— YOUR GOAL —
Among the entries below, find all lines that include "begin" and copy them.

— EXERCISE INPUT —
━━━

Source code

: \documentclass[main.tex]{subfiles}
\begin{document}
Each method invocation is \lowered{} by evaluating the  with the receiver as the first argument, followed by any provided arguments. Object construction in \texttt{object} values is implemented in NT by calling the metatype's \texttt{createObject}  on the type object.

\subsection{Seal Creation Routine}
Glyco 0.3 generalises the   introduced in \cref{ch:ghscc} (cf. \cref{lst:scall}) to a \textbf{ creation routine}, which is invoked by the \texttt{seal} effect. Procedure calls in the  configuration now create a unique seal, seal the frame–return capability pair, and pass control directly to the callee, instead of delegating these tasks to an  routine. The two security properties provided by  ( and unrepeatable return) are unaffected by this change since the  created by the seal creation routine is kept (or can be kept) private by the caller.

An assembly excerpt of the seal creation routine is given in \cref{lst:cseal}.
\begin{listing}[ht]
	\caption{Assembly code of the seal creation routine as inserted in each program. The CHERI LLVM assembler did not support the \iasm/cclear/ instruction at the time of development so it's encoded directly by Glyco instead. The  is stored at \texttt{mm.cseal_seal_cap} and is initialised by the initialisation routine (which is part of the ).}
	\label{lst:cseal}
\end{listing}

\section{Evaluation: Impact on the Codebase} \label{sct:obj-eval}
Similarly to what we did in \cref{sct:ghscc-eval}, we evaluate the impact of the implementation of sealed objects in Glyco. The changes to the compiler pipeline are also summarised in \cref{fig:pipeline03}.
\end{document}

━━━

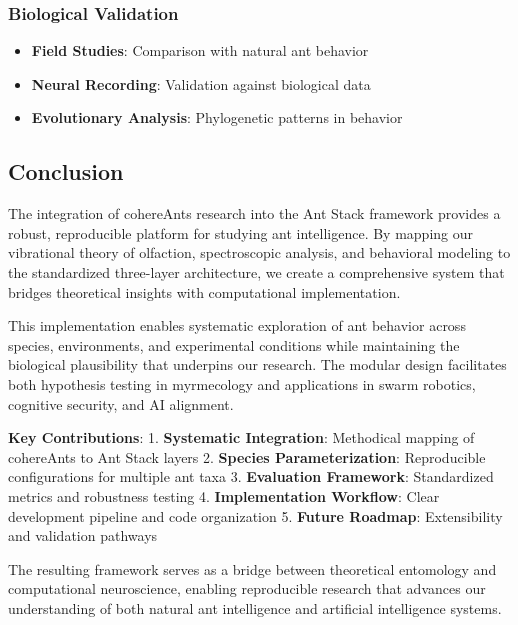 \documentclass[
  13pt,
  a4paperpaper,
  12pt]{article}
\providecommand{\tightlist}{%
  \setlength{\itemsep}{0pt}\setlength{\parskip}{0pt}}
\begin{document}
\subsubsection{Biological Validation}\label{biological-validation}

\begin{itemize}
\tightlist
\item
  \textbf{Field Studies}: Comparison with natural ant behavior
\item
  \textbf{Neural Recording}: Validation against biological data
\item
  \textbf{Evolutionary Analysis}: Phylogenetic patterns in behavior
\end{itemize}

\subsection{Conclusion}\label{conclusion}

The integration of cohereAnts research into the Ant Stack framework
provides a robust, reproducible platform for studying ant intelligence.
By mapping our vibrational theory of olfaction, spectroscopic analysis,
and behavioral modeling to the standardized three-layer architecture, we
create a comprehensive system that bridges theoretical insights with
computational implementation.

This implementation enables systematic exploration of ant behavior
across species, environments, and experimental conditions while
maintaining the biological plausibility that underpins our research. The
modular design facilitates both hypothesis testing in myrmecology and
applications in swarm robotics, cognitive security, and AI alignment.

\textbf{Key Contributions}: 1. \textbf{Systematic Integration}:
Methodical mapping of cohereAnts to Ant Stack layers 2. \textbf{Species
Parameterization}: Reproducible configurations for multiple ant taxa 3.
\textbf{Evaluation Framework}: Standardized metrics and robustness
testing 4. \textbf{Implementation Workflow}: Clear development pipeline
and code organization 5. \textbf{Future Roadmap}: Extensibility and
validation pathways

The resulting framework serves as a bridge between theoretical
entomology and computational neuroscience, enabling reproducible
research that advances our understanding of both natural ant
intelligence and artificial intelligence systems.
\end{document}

━━━

— WRITTEN ANSWER —
\begin{document}
\begin{listing}[ht]
\begin{document}
\begin{itemize}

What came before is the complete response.